Was kann bei zu frühem Boostern passieren?
Nach einer Impfung lernen die verbleibenden Antikörper mit der Zeit, das Virus besser zu binden und können es so effektiver bekämpfen. Studien zeigen, dass dieser sogenannte Affinitätsprozess bei gesunden Menschen mindestens sechs Monate lang anhält. Manche Experten - darunter Bogdan und Radbruch - befürchten, dass eine verfrühte vierte Impfung diesen Prozess abschwächen könnte. Diese These ist umstritten: Es gebe bisher keine Studien, die einen negativen Effekt auf den Impfschutz belegen, erklärt Andreas Thiel von der Charité Berlin.
Welche Nebenwirkungen sind bei einer vierten Impfung zu erwarten?
Die dritte Impfung, also der erste Booster, zeigt in Studien vergleichbare Nebenwirkungen wie bei der Grundimmunisierung. Experten gehen daher davon aus, dass auch mit der vierten Impfung keine Zunahme der Nebenwirkungen zu erwarten sei. Doch bisher gibt es dazu wenige Daten. Erste Studien aus Israel zeigen aber, dass auch die vierte Impfung in der Regel gut verträglich ist. Seit Anfang dieses Jahres wird sie dort Menschen ab 60 angeboten.
Doch auch bei guter Verträglichkeit müssen bei der Entscheidung um die vierte Impfung Risiko und Nutzen abgewogen werden - vor allem bei jüngeren Menschen, bei denen der Schutz durch die vierte Impfung noch unklar ist.
Lohnt es sich, mit der vierten Impfung auf einen angepassten Impfstoff zu warten?
Die aktuellen Corona-Impfstoffe zeigen einen schwächeren Schutz gegen die Omikron-Variante des Virus im Vergleich zur vorhergegangenen Delta-Variante. Ein an Omikron angepasster Impfstoff könnte dieses Defizit ausgleichen.
Die Hersteller Moderna und BioNTech-Pfizer berichten, dass ihre angepassten mRNA-Impfstoffe in der Testphase gute Ergebnisse zur Wirksamkeit gegen Omikron liefern. Das Problem dabei: Die Wirksamkeit der Impfstoffe wurde bislang nur anhand der Antikörperspiegel im Blut gemessen und nicht anhand des tatsächlichen Infektionsgeschehens unter den Testpersonen, wie es bei den offiziellen Zulassungsstudien erforderlich ist. Wann die angepassten Impfstoffe auf den Markt kommen, bleibt unklar.

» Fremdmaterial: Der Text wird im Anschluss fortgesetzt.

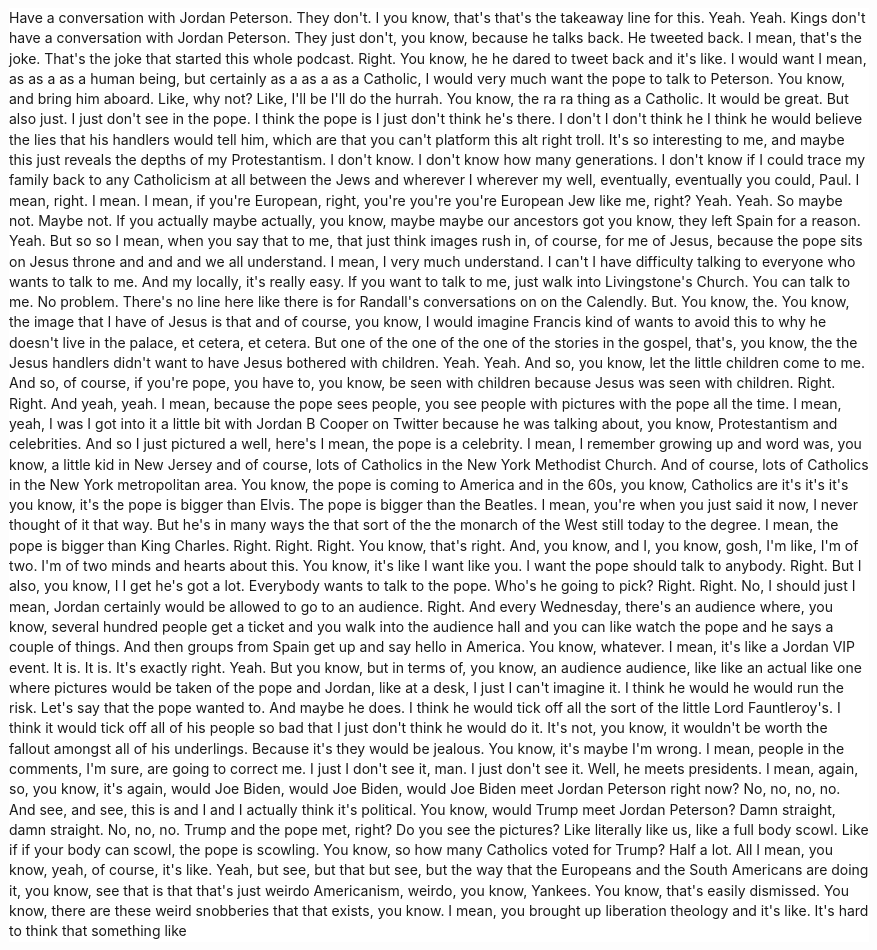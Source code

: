 Have a conversation with Jordan Peterson. They don't. I you know, that's that's the takeaway line for this. Yeah. Yeah. Kings don't have a conversation with Jordan Peterson. They just don't, you know, because he talks back. He tweeted back. I mean, that's the joke. That's the joke that started this whole podcast. Right. You know, he he dared to tweet back and it's like. I would want I mean, as as a as a human being, but certainly as a as a as a Catholic, I would very much want the pope to talk to Peterson. You know, and bring him aboard. Like, why not? Like, I'll be I'll do the hurrah. You know, the ra ra thing as a Catholic. It would be great. But also just. I just don't see in the pope. I think the pope is I just don't think he's there. I don't I don't think he I think he would believe the lies that his handlers would tell him, which are that you can't platform this alt right troll. It's so interesting to me, and maybe this just reveals the depths of my Protestantism. I don't know. I don't know how many generations. I don't know if I could trace my family back to any Catholicism at all between the Jews and wherever I wherever my well, eventually, eventually you could, Paul. I mean, right. I mean. I mean, if you're European, right, you're you're you're European Jew like me, right? Yeah. Yeah. So maybe not. Maybe not. If you actually maybe actually, you know, maybe maybe our ancestors got you know, they left Spain for a reason. Yeah. But so so I mean, when you say that to me, that just think images rush in, of course, for me of Jesus, because the pope sits on Jesus throne and and and we all understand. I mean, I very much understand. I can't I have difficulty talking to everyone who wants to talk to me. And my locally, it's really easy. If you want to talk to me, just walk into Livingstone's Church. You can talk to me. No problem. There's no line here like there is for Randall's conversations on on the Calendly. But. You know, the. You know, the image that I have of Jesus is that and of course, you know, I would imagine Francis kind of wants to avoid this to why he doesn't live in the palace, et cetera, et cetera. But one of the one of the one of the stories in the gospel, that's, you know, the the Jesus handlers didn't want to have Jesus bothered with children. Yeah. Yeah. And so, you know, let the little children come to me. And so, of course, if you're pope, you have to, you know, be seen with children because Jesus was seen with children. Right. Right. And yeah, yeah. I mean, because the pope sees people, you see people with pictures with the pope all the time. I mean, yeah, I was I got into it a little bit with Jordan B Cooper on Twitter because he was talking about, you know, Protestantism and celebrities. And so I just pictured a well, here's I mean, the pope is a celebrity. I mean, I remember growing up and word was, you know, a little kid in New Jersey and of course, lots of Catholics in the New York Methodist Church. And of course, lots of Catholics in the New York metropolitan area. You know, the pope is coming to America and in the 60s, you know, Catholics are it's it's it's you know, it's the pope is bigger than Elvis. The pope is bigger than the Beatles. I mean, you're when you just said it now, I never thought of it that way. But he's in many ways the that sort of the the monarch of the West still today to the degree. I mean, the pope is bigger than King Charles. Right. Right. Right. You know, that's right. And, you know, and I, you know, gosh, I'm like, I'm of two. I'm of two minds and hearts about this. You know, it's like I want like you. I want the pope should talk to anybody. Right. But I also, you know, I I get he's got a lot. Everybody wants to talk to the pope. Who's he going to pick? Right. Right. No, I should just I mean, Jordan certainly would be allowed to go to an audience. Right. And every Wednesday, there's an audience where, you know, several hundred people get a ticket and you walk into the audience hall and you can like watch the pope and he says a couple of things. And then groups from Spain get up and say hello in America. You know, whatever. I mean, it's like a Jordan VIP event. It is. It is. It's exactly right. Yeah. But you know, but in terms of, you know, an audience audience, like like an actual like one where pictures would be taken of the pope and Jordan, like at a desk, I just I can't imagine it. I think he would he would run the risk. Let's say that the pope wanted to. And maybe he does. I think he would tick off all the sort of the little Lord Fauntleroy's. I think it would tick off all of his people so bad that I just don't think he would do it. It's not, you know, it wouldn't be worth the fallout amongst all of his underlings. Because it's they would be jealous. You know, it's maybe I'm wrong. I mean, people in the comments, I'm sure, are going to correct me. I just I don't see it, man. I just don't see it. Well, he meets presidents. I mean, again, so, you know, it's again, would Joe Biden, would Joe Biden, would Joe Biden meet Jordan Peterson right now? No, no, no, no. And see, and see, this is and I and I actually think it's political. You know, would Trump meet Jordan Peterson? Damn straight, damn straight. No, no, no. Trump and the pope met, right? Do you see the pictures? Like literally like us, like a full body scowl. Like if if your body can scowl, the pope is scowling. You know, so how many Catholics voted for Trump? Half a lot. All I mean, you know, yeah, of course, it's like. Yeah, but see, but that but see, but the way that the Europeans and the South Americans are doing it, you know, see that is that that's just weirdo Americanism, weirdo, you know, Yankees. You know, that's easily dismissed. You know, there are these weird snobberies that that exists, you know. I mean, you brought up liberation theology and it's like. It's hard to think that something like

Außerdem verändert sich das Virus weiterhin. Moderna und Biontech-Pfizer arbeiten an Anpassungen des Impfstoffs an die ursprüngliche Omikron-Variante. Aktuell dominiert jedoch eine andere Variante, nämlich Omikron BA.5, das Infektionsgeschehen. Daher zweifeln auch viele Experten am Mehrwert der angepassten Impfstoffe für die breite Gesellschaft - zumindest im Hinblick auf die aktuelle Infektionslage. Wie gut die angepassten Impfstoffe zum Zeitpunkt ihrer Zulassung gegen die dann vorherrschende Variante schützen, ist also noch nicht abzusehen.
Wie lang wirkt der Schutz mit drei Impfungen?

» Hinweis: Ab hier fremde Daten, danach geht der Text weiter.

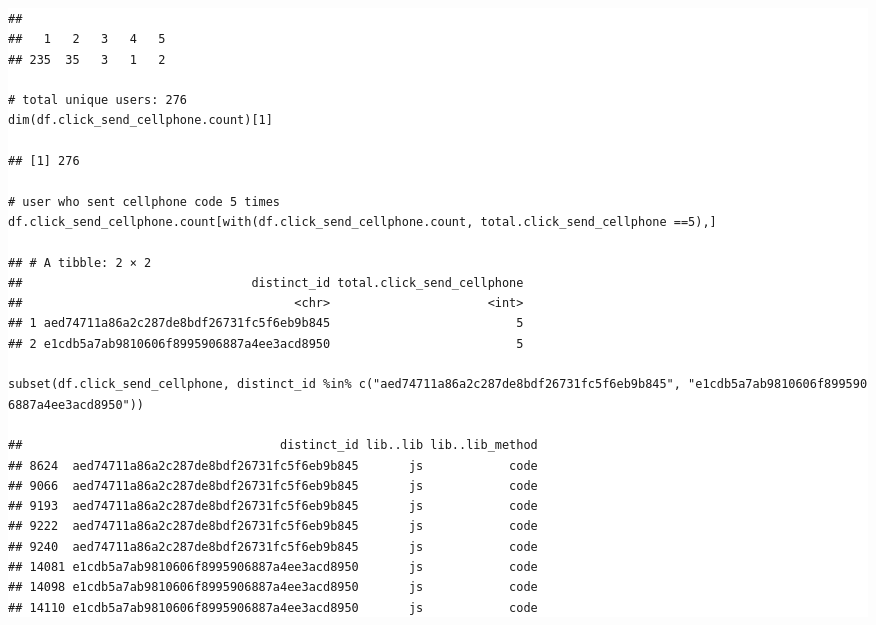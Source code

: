     ## 
    ##   1   2   3   4   5 
    ## 235  35   3   1   2

    # total unique users: 276
    dim(df.click_send_cellphone.count)[1]

    ## [1] 276

    # user who sent cellphone code 5 times
    df.click_send_cellphone.count[with(df.click_send_cellphone.count, total.click_send_cellphone ==5),]

    ## # A tibble: 2 × 2
    ##                                distinct_id total.click_send_cellphone
    ##                                      <chr>                      <int>
    ## 1 aed74711a86a2c287de8bdf26731fc5f6eb9b845                          5
    ## 2 e1cdb5a7ab9810606f8995906887a4ee3acd8950                          5

    subset(df.click_send_cellphone, distinct_id %in% c("aed74711a86a2c287de8bdf26731fc5f6eb9b845", "e1cdb5a7ab9810606f8995906887a4ee3acd8950"))

    ##                                    distinct_id lib..lib lib..lib_method
    ## 8624  aed74711a86a2c287de8bdf26731fc5f6eb9b845       js            code
    ## 9066  aed74711a86a2c287de8bdf26731fc5f6eb9b845       js            code
    ## 9193  aed74711a86a2c287de8bdf26731fc5f6eb9b845       js            code
    ## 9222  aed74711a86a2c287de8bdf26731fc5f6eb9b845       js            code
    ## 9240  aed74711a86a2c287de8bdf26731fc5f6eb9b845       js            code
    ## 14081 e1cdb5a7ab9810606f8995906887a4ee3acd8950       js            code
    ## 14098 e1cdb5a7ab9810606f8995906887a4ee3acd8950       js            code
    ## 14110 e1cdb5a7ab9810606f8995906887a4ee3acd8950       js            code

Die weltweit ersten Auffrischungen mit einer dritten Impfdosis wurden vor knapp einem Jahr in Israel verimpft. Beobachtungen zu einem langfristigen Schutz über Jahre hinweg gibt es daher nicht.

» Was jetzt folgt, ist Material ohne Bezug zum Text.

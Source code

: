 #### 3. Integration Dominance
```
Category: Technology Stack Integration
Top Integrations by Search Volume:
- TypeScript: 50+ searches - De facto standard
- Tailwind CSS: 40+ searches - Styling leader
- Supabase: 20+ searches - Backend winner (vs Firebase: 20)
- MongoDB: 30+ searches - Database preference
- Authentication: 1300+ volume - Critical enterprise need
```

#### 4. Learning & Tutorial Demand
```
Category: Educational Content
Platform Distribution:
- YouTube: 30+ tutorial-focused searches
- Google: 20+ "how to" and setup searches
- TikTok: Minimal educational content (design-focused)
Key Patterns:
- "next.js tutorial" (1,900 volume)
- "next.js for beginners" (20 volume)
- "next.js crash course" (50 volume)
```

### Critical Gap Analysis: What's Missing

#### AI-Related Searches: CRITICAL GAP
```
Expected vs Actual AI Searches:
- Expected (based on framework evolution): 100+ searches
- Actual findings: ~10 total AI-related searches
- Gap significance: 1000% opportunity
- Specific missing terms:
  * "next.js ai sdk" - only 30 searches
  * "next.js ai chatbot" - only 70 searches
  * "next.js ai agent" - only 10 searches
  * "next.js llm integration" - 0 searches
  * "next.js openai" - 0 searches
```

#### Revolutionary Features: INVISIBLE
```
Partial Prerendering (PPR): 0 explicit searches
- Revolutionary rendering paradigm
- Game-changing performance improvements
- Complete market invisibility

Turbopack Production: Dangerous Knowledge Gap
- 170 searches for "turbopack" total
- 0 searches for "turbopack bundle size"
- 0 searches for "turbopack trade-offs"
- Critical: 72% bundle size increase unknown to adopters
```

Erste Studien zeigen zwar, dass der Impfschutz auch nach der dritten Impfung in den Folgewochen und -monaten abnimmt. Doch er bleibt trotzdem hoch: Eine US-amerikanische Studie zeigt, dass der Schutz gegen Hospitalisierung zwei Monate nach der dritten Impfung bei 91 Prozent liegt - nach vier Monaten waren es noch 78 Prozent. Beides liegt deutlich über dem Schwellwert von 50 Prozent, der von der EMA für eine Zulassung angesetzt wurde. Viele Experten gehen daher davon aus, dass drei Impfungen bei Menschen mit gesundem Immunsystem ausreichen, um ein stabiles immunologisches Gedächtnis gegen SARS-CoV-2 und die bisherigen Varianten aufzubauen.
Die drei Impfungen könnten langfristig gegen schwere Erkrankung und Tod schützen, betont Radbruch. Der Schutz vor Ansteckung sei jedoch sowohl bei dreifach Geimpften als auch bei vierfach Geimpften eher gering und halte nicht besonders lange, so Radbruch. Unklar bleibt bisher, ob die vierte Impfung den Schutz vor schweren Erkrankungen bei Menschen mit fittem Immunsystem weiter steigern kann - und wie lange die Verbesserung dann anhält.